What is a Good Portfolio Growth Rate?

Learn what is considered a good portfolio growth rate and how to achieve it with minimal effort by focusing your investments on index funds and using a robo-advisor.

What is a Good Portfolio Growth Rate?

When it comes to typical growth rates, the investment community usually considers something in the 6% to 10% range to be reasonable in the long run. This is a starting point for investors to get an idea of possible investments. Most investors would consider an average annual rate of return of 10% or more to be a good return on investment (ROI) for long-term investments in the stock market. However, it is important to remember that this is an average and some years may generate lower returns, or even negative ones, while other years may generate significantly higher returns.

Buying and holding investments is one of the easiest strategies for achieving growth and, over time, it can also be one of the most effective. Investors who simply buy stocks or other growing investments and keep them in their portfolios with only minimal follow-up are often pleasantly surprised by the results. If an individual investor can achieve returns on their investments that exceed the average investor's long-term average of about 5.5%, they are doing quite well. By focusing investments on index funds, investors can be close to matching their returns.

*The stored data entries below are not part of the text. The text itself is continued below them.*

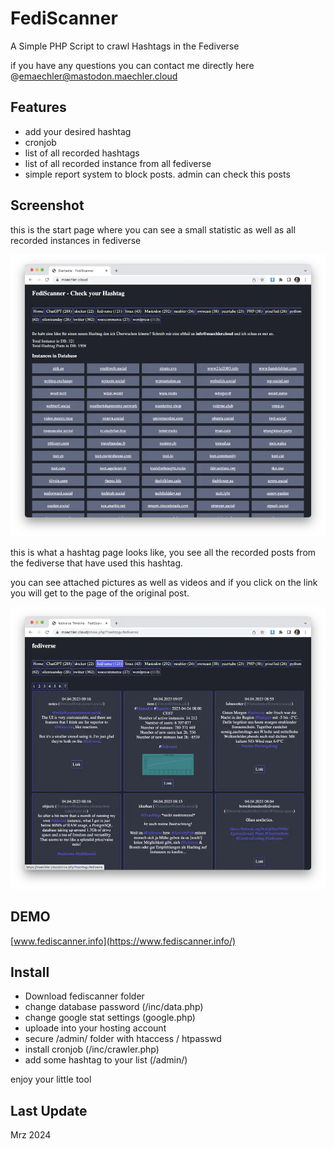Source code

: # FediScanner

A Simple PHP Script to crawl Hashtags in the Fediverse

if you have any questions you can contact me directly here
@emaechler@mastodon.maechler.cloud

## Features

- add your desired hashtag
- cronjob
- list of all recorded hashtags
- list of all recorded instance from all fediverse
- simple report system to block posts. admin can check this posts

## Screenshot

this is the start page where you can see a small statistic as well as all recorded instances in fediverse

![Screenshot Startpage](img/fediscanner1.webp)

this is what a hashtag page looks like, you see all the recorded posts from the fediverse that have used this hashtag.

you can see attached pictures as well as videos and if you click on the link you will get to the page of the original post.

![Screenshot Hashtagpage](img/fediscanner2.webp)

## DEMO

[www.fediscanner.info](https://www.fediscanner.info/)

## Install

- Download fediscanner folder
- change database password (/inc/data.php)
- change google stat settings (google.php)
- uploade into your hosting account
- secure /admin/ folder with htaccess / htpasswd
- install cronjob (/inc/crawler.php)
- add some hashtag to your list (/admin/)

enjoy your little tool

## Last Update
Mrz 2024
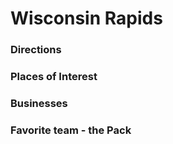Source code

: 
# Wisconsin Rapids

### Directions

### Places of Interest

### Businesses

### Favorite team - the Pack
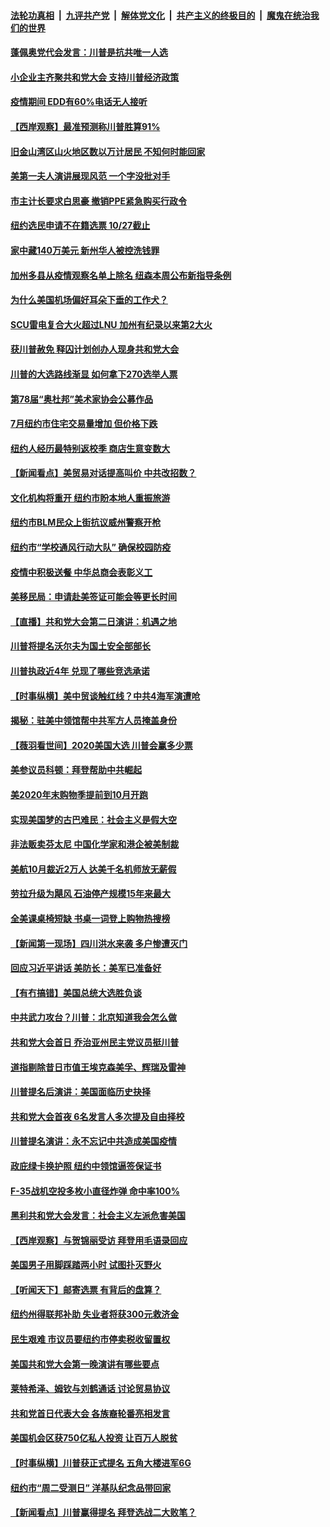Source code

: 

####  [法轮功真相](../../../../basic/blob/master/README.md?t=08261831) &nbsp;|&nbsp; [九评共产党](../../../../9ping.md/blob/master/README.md?t=08261831) &nbsp;|&nbsp; [解体党文化](../../../../jtdwh.md/blob/master/README.md?t=08261831)  &nbsp;|&nbsp; [共产主义的终极目的](../../../../gczydzjmd.md/blob/master/README.md?t=08261831) &nbsp;|&nbsp; [魔鬼在统治我们的世界](../../../../mgztzwmdsj.md/blob/master/README.md?t=08261831) 

#### [蓬佩奥党代会发言：川普是抗共唯一人选](../pages/nsc412/n12358466.md?t=08261831) 

#### [小企业主齐聚共和党大会 支持川普经济政策](../pages/nsc412/n12358250.md?t=08261831) 

#### [疫情期间   EDD有60%电话无人接听](../pages/nsc412/n12358150.md?t=08261831) 

#### [【西岸观察】最准预测称川普胜算91%](../pages/nsc412/n12357980.md?t=08261831) 

#### [旧金山湾区山火地区数以万计居民 不知何时能回家](../pages/nsc412/n12358061.md?t=08261831) 

#### [美第一夫人演讲展现风范 一个字没批对手](../pages/nsc412/n12357755.md?t=08261831) 

#### [市主计长要求白思豪 撤销PPE紧急购买行政令](../pages/nsc412/n12357902.md?t=08261831) 

#### [纽约选民申请不在籍选票 10/27截止](../pages/nsc412/n12357853.md?t=08261831) 

#### [家中藏140万美元 新州华人被控洗钱罪](../pages/nsc412/n12357850.md?t=08261831) 

#### [加州多县从疫情观察名单上除名 纽森本周公布新指导条例](../pages/nsc412/n12358018.md?t=08261831) 

#### [为什么美国机场偏好耳朵下垂的工作犬？](../pages/nsc412/n12357981.md?t=08261831) 

#### [SCU雷电复合大火超过LNU     加州有纪录以来第2大火](../pages/nsc412/n12357884.md?t=08261831) 

#### [获川普赦免 释囚计划创办人现身共和党大会](../pages/nsc412/n12357731.md?t=08261831) 

#### [川普的大选路线渐显 如何拿下270选举人票](../pages/nsc412/n12357688.md?t=08261831) 

#### [第78届“奥杜邦”美术家协会公募作品](../pages/nsc412/n12357133.md?t=08261831) 

#### [7月纽约市住宅交易量增加 但价格下跌](../pages/nsc412/n12357265.md?t=08261831) 

#### [纽约人经历最特别返校季 商店生意变数大](../pages/nsc412/n12357284.md?t=08261831) 

#### [【新闻看点】美贸易对话提高叫价 中共改招数？](../pages/nsc412/n12357238.md?t=08261831) 

#### [文化机构将重开 纽约市盼本地人重振旅游](../pages/nsc412/n12357286.md?t=08261831) 

#### [纽约市BLM民众上街抗议威州警察开枪](../pages/nsc412/n12357288.md?t=08261831) 

#### [纽约市“学校通风行动大队” 确保校园防疫](../pages/nsc412/n12357310.md?t=08261831) 

#### [疫情中积极送餐 中华总商会表彰义工](../pages/nsc412/n12357352.md?t=08261831) 

#### [美移民局：申请赴美签证可能会等更长时间](../pages/nsc412/n12357401.md?t=08261831) 

#### [【直播】共和党大会第二日演讲：机遇之地](../pages/nsc412/n12356959.md?t=08261831) 

#### [川普将提名沃尔夫为国土安全部部长](../pages/nsc412/n12357388.md?t=08261831) 

#### [川普执政近4年 兑现了哪些竞选承诺](../pages/nsc412/n12356798.md?t=08261831) 

#### [【时事纵横】美中贸谈触红线？中共4海军演遭呛](../pages/nsc412/n12356419.md?t=08261831) 

#### [揭秘：驻美中领馆帮中共军方人员掩盖身份](../pages/nsc412/n12357263.md?t=08261831) 

#### [【薇羽看世间】2020美国大选 川普会赢多少票](../pages/nsc412/n12357023.md?t=08261831) 

#### [美参议员科顿：拜登帮助中共崛起](../pages/nsc412/n12357223.md?t=08261831) 

#### [美2020年末购物季提前到10月开跑](../pages/nsc412/n12357065.md?t=08261831) 

#### [实现美国梦的古巴难民：社会主义是假大空](../pages/nsc412/n12357107.md?t=08261831) 

#### [非法贩卖芬太尼 中国化学家和港企被美制裁](../pages/nsc412/n12357069.md?t=08261831) 

#### [美航10月裁近2万人 达美千名机师放无薪假](../pages/nsc412/n12356956.md?t=08261831) 

#### [劳拉升级为飓风 石油停产规模15年来最大](../pages/nsc412/n12356820.md?t=08261831) 

#### [全美课桌椅短缺 书桌一词登上购物热搜榜](../pages/nsc412/n12356775.md?t=08261831) 

#### [【新闻第一现场】四川洪水来袭 多户惨遭灭门](../pages/nsc412/n12356989.md?t=08261831) 

#### [回应习近平讲话 美防长：美军已准备好](../pages/nsc412/n12356886.md?t=08261831) 

#### [【有冇搞错】美国总统大选胜负谈](../pages/nsc412/n12356706.md?t=08261831) 

#### [中共武力攻台？川普：北京知道我会怎么做](../pages/nsc412/n12356694.md?t=08261831) 

#### [共和党大会首日 乔治亚州民主党议员挺川普](../pages/nsc412/n12356627.md?t=08261831) 

#### [道指剔除昔日市值王埃克森美孚、辉瑞及雷神](../pages/nsc412/n12356445.md?t=08261831) 

#### [川普提名后演讲：美国面临历史抉择](../pages/nsc412/n12356381.md?t=08261831) 

#### [共和党大会首夜 6名发言人多次提及自由择校](../pages/nsc412/n12355922.md?t=08261831) 

#### [川普提名演讲：永不忘记中共造成美国疫情](../pages/nsc412/n12355919.md?t=08261831) 

#### [政庇绿卡换护照 纽约中领馆逼签保证书](../pages/nsc412/n12355341.md?t=08261831) 

#### [F-35战机空投多枚小直径炸弹 命中率100%](../pages/nsc412/n12355835.md?t=08261831) 

#### [黑利共和党大会发言：社会主义左派危害美国](../pages/nsc412/n12355405.md?t=08261831) 

#### [【西岸观察】与贺锦丽受访 拜登用毛语录回应](../pages/nsc412/n12355136.md?t=08261831) 

#### [美国男子用脚踩踏两小时 试图扑灭野火](../pages/nsc412/n12355326.md?t=08261831) 

#### [【听闻天下】邮寄选票 有背后的盘算？](../pages/nsc412/n12355467.md?t=08261831) 

#### [纽约州得联邦补助 失业者将获300元救济金](../pages/nsc412/n12355199.md?t=08261831) 

#### [民生艰难 市议员要纽约市停卖税收留置权](../pages/nsc412/n12355236.md?t=08261831) 

#### [美国共和党大会第一晚演讲有哪些要点](../pages/nsc412/n12355250.md?t=08261831) 

#### [莱特希泽、姆钦与刘鹤通话 讨论贸易协议](../pages/nsc412/n12355055.md?t=08261831) 

#### [共和党首日代表大会 各族裔轮番亮相发言](../pages/nsc412/n12355113.md?t=08261831) 

#### [美国机会区获750亿私人投资 让百万人脱贫](../pages/nsc412/n12354946.md?t=08261831) 

#### [【时事纵横】川普获正式提名 五角大楼进军6G](../pages/nsc412/n12354500.md?t=08261831) 

#### [纽约市“周二受测日” 洋基队纪念品带回家](../pages/nsc412/n12354682.md?t=08261831) 

#### [【新闻看点】川普赢得提名 拜登选战二大败笔？](../pages/nsc412/n12354809.md?t=08261831) 

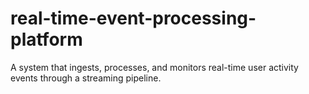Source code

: # real-time-event-processing-platform
A system that ingests, processes, and monitors real-time user activity events through a streaming pipeline.
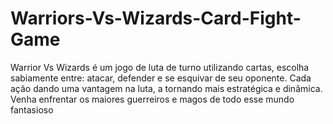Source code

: # Warriors-Vs-Wizards-Card-Fight-Game
Warrior Vs Wizards é um jogo de luta de turno utilizando cartas, escolha sabiamente entre: atacar, defender e se esquivar de seu oponente. Cada ação dando uma vantagem na luta, a tornando mais estratégica e dinâmica. Venha enfrentar os maiores guerreiros e magos de todo esse mundo fantasioso
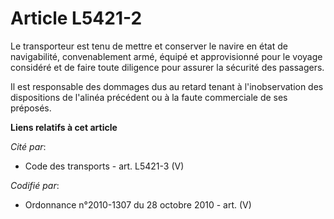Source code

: # Article L5421-2

Le transporteur est tenu de mettre et conserver le navire en état de navigabilité, convenablement armé, équipé et
approvisionné pour le voyage considéré et de faire toute diligence pour assurer la sécurité des passagers.

Il est responsable des dommages dus au retard tenant à l'inobservation des dispositions de l'alinéa précédent ou à la faute
commerciale de ses préposés.

**Liens relatifs à cet article**

_Cité par_:

  - Code des transports - art. L5421-3 (V)

_Codifié par_:

  - Ordonnance n°2010-1307 du 28 octobre 2010 - art. (V)
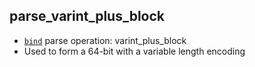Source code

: ## parse_varint_plus_block

- [`bind`](bind.md) parse operation: varint_plus_block
- Used to form a 64-bit with a variable length encoding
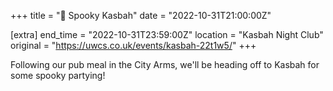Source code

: +++
title = "👻 Spooky Kasbah"
date = "2022-10-31T21:00:00Z"

[extra]
end_time = "2022-10-31T23:59:00Z"
location = "Kasbah Night Club"
original = "https://uwcs.co.uk/events/kasbah-22t1w5/"
+++

Following our pub meal in the City Arms, we'll be heading off to Kasbah for some spooky partying\!

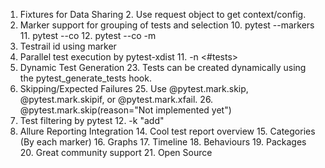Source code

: 1. Fixtures for Data Sharing 
   2. Use request object to get context/config.
9. Marker support for grouping of tests and selection
   10. pytest --markers
   11. pytest --co
   12. pytest --co -m <marker>
1. Testrail id using marker
10. Parallel test execution by pytest-xdist
    11. -n <#tests>
22. Dynamic Test Generation
    23. Tests can be created dynamically using the pytest_generate_tests hook.
24. Skipping/Expected Failures
    25. Use @pytest.mark.skip, @pytest.mark.skipif, or @pytest.mark.xfail.
    26. @pytest.mark.skip(reason="Not implemented yet")
27. Test filtering by pytest
    12. -k "add" 
13. Allure Reporting Integration
    14. Cool test report overview 
    15. Categories (By each marker)
    16. Graphs 
    17. Timeline 
    18. Behaviours 
    19. Packages 
    20. Great community support 
    21. Open Source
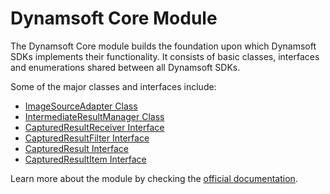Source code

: # Dynamsoft Core Module

The Dynamsoft Core module builds the foundation upon which Dynamsoft SDKs implements their functionality. It consists of basic classes, interfaces and enumerations shared between all Dynamsoft SDKs.

Some of the major classes and interfaces include:

- [ImageSourceAdapter Class](https://www.dynamsoft.com/capture-vision/docs/web/programming/javascript/api-reference/core/basic-structures/image-source-adapter.html)
- [IntermediateResultManager Class](https://www.dynamsoft.com/capture-vision/docs/web/programming/javascript/api-reference/core/intermediate-results/intermediate-result-manager.html)
- [CapturedResultReceiver Interface](https://www.dynamsoft.com/capture-vision/docs/web/programming/javascript/api-reference/core/basic-structures/captured-result-receiver.html)
- [CapturedResultFilter Interface](https://www.dynamsoft.com/capture-vision/docs/web/programming/javascript/api-reference/core/basic-structures/captured-result-filter.html)
- [CapturedResult Interface](https://www.dynamsoft.com/capture-vision/docs/web/programming/javascript/api-reference/core/basic-structures/captured-result.html)
- [CapturedResultItem Interface](https://www.dynamsoft.com/capture-vision/docs/web/programming/javascript/api-reference/core/basic-structures/captured-result-item.html)

Learn more about the module by checking the [official documentation](https://www.dynamsoft.com/capture-vision/docs/web/programming/javascript/api-reference/core/core-module.html).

If the long-term market average is 10%, investors may be able to achieve a long-term return of 8 or 9%, which is highly desirable. The average return on the stock market has been around 10% per annum for almost the past century. The S&P 500 is often considered the reference measure for annual stock market performance. Although 10% is the average return on the stock market, returns for any year are far from the average.

CD rate data comes from Bankrate's internal averages. Growing stocks can be risky because investors often pay a lot for shares relative to the company's profits. Therefore, when a bear market or a recession hits, these stocks can lose a lot of value very quickly. It's as if their popularity suddenly disappeared in an instant.

However, growing stocks have had some of the best results over time.Robo-advisors are another great alternative if you don't want to invest a lot and prefer to leave everything in the hands of an experienced professional. With a robo-advisor, you'll simply deposit money into the robotic account and it will automatically invest it based on your objectives, your time horizon and your risk tolerance. You'll complete some questionnaires when you start so that the robo-advisor understands what you need from the service and then manages the entire process. The robo-advisor will select the funds, usually low-cost ETFs, and create a portfolio for you.If you look at the real return on your portfolio as the years go by (times not adjusted for inflation), then between 6.6% and 8.4% is a realistic rate of return.

This rate of return is highly desirable and achievable with minimal effort if you focus your investments on index funds and use a robo-advisor.

Penelope Diak
Penelope Diak

Extreme internetaholic. Hipster-friendly zombie evangelist. Infuriatingly humble tv junkie. Analyst. Infuriatingly humble zombie ninja.